Mister Jones wants nothing to do with the property. His visit has awoken old memories for him, and the memories are not pleasant. But it is clear that something else has also been awoken by his visit, and when he is begged to help find the young agent who has vanished, he can no longer avoid the responsibility of facing his legacy of evil, and dealing with the curse laid upon the house.
But what will happen when he faces IT, and who will emerge alive?
If you knew just how much of this story is true, how well would you sleep tonight?
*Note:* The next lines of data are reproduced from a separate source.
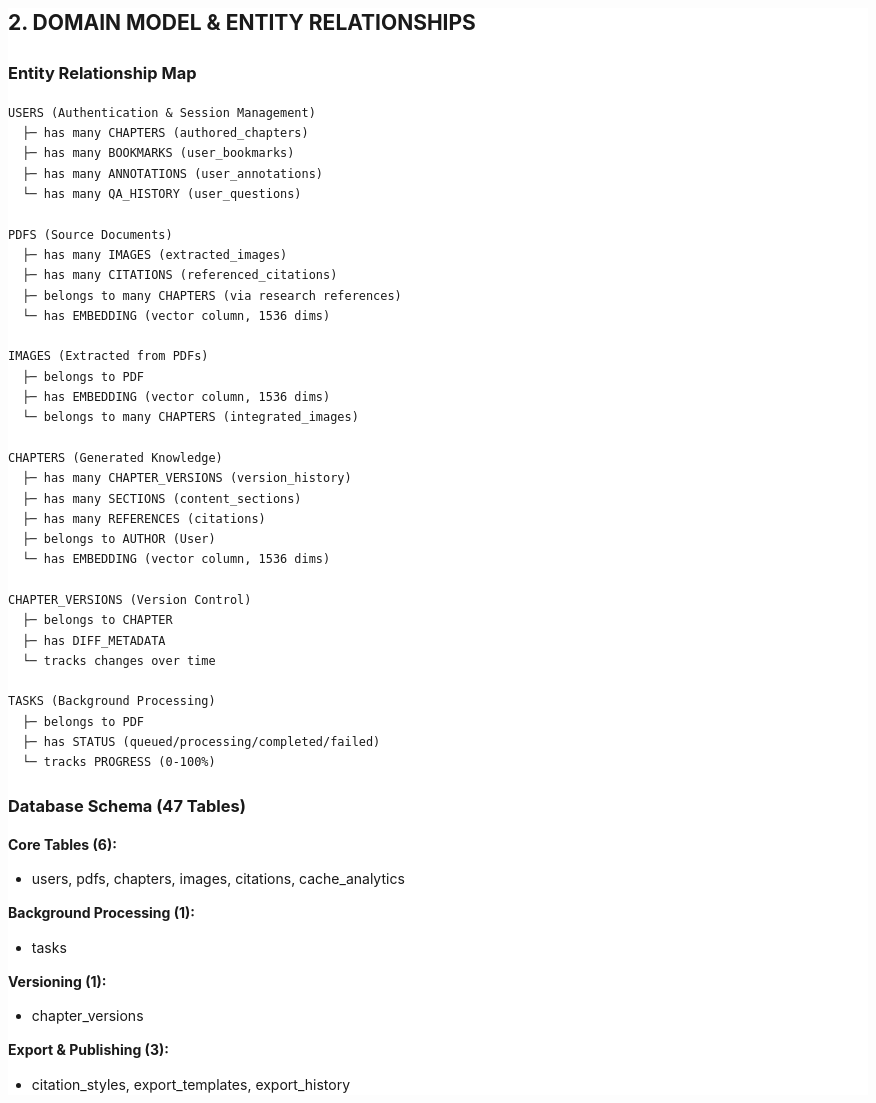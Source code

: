 
## 2. DOMAIN MODEL & ENTITY RELATIONSHIPS

### Entity Relationship Map

```
USERS (Authentication & Session Management)
  ├─ has many CHAPTERS (authored_chapters)
  ├─ has many BOOKMARKS (user_bookmarks)
  ├─ has many ANNOTATIONS (user_annotations)
  └─ has many QA_HISTORY (user_questions)

PDFS (Source Documents)
  ├─ has many IMAGES (extracted_images)
  ├─ has many CITATIONS (referenced_citations)
  ├─ belongs to many CHAPTERS (via research references)
  └─ has EMBEDDING (vector column, 1536 dims)

IMAGES (Extracted from PDFs)
  ├─ belongs to PDF
  ├─ has EMBEDDING (vector column, 1536 dims)
  └─ belongs to many CHAPTERS (integrated_images)

CHAPTERS (Generated Knowledge)
  ├─ has many CHAPTER_VERSIONS (version_history)
  ├─ has many SECTIONS (content_sections)
  ├─ has many REFERENCES (citations)
  ├─ belongs to AUTHOR (User)
  └─ has EMBEDDING (vector column, 1536 dims)

CHAPTER_VERSIONS (Version Control)
  ├─ belongs to CHAPTER
  ├─ has DIFF_METADATA
  └─ tracks changes over time

TASKS (Background Processing)
  ├─ belongs to PDF
  ├─ has STATUS (queued/processing/completed/failed)
  └─ tracks PROGRESS (0-100%)
```

### Database Schema (47 Tables)

**Core Tables (6):**
- users, pdfs, chapters, images, citations, cache_analytics

**Background Processing (1):**
- tasks

**Versioning (1):**
- chapter_versions

**Export & Publishing (3):**
- citation_styles, export_templates, export_history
The following books in the series of Mister Jones Mysteries are:
Portrait of a Girl
The House Next Door
The Curse of Clyffe House
What is the first story you wrote?
- When I was eighteen and taking my English A level exams in the UK, I also took the Creative Writing option. To gain the qualification for that option, I had to write a four thousand word story. I’ve a small confession: I’ve always had a weakness for sea stories, and so I wrote a piece about a deep-sea fishing trawler going down in a storm. I still have it around somewhere, but to be honest I’m too scared to read it now, as I just know it will be awful. But it gave me a taste for writing.
Which fictional character would you most like to have a drink with?
- Humm, that’s a toughie. You see I read a lot of fantasy and horror and the trouble with that is most of the characters either like to get into brawls in taverns (and I’m a peaceful sort of chap) or fall down holes in the floor, or take the wrong door to the toilets and find themselves in a temple to Chuthulu or something… and I would love to survive the experience to tell the tale! So maybe one of the crew from the TV series Red Dwarf, as the worst that would be likely to happen to me is waking up in a difference star system!
In the spirit of Halloween, what scares you?
- I’m not really into gore or slasher works. I’m much more likely to be drawn into a state of terror by an atmospheric or creepier sort of book. The Woman in Black, or The Haunting of Hill House are two classic examples. It’s all down to taste, isn’t it? My eldest daughter considers any film that lacks multiple body parts sliding down walls to be a bit too tame for her, whilst that does nothing for me. It’s normally all about atmosphere, the unseen thing lurking just out of vision. In my latest book, The Curse of Clyffe House, I have a scene where one character is standing in a corridor, and wet footprints suddenly appear on the wooden floor – walking away from beside her. That’s creepy, isn’t it?
Favourite Hero and villain in a book or a movie?
- Villain first, then, for we all love a good villain, don’t we? There’s so many to choose from Villains get to wear the best clothes, look cool and stylish and get the best girls normally as well. In fact, I wouldn’t mind being a fictional villain one day, myself. I stand a better chance of that than being a film villain, anyway. One I had some trouble getting out of my head was Leland Gaunt in King’s Needful Things. The power of Evil as expressed through each individual’s small but deep desires and actions. The very opposite of Gandalf’s speech about the triumph of Good arising from the small deeds of ordinary people. And so very, very possible, wouldn’t you say? As a second choice, I’ve always enjoyed Dr Lecter.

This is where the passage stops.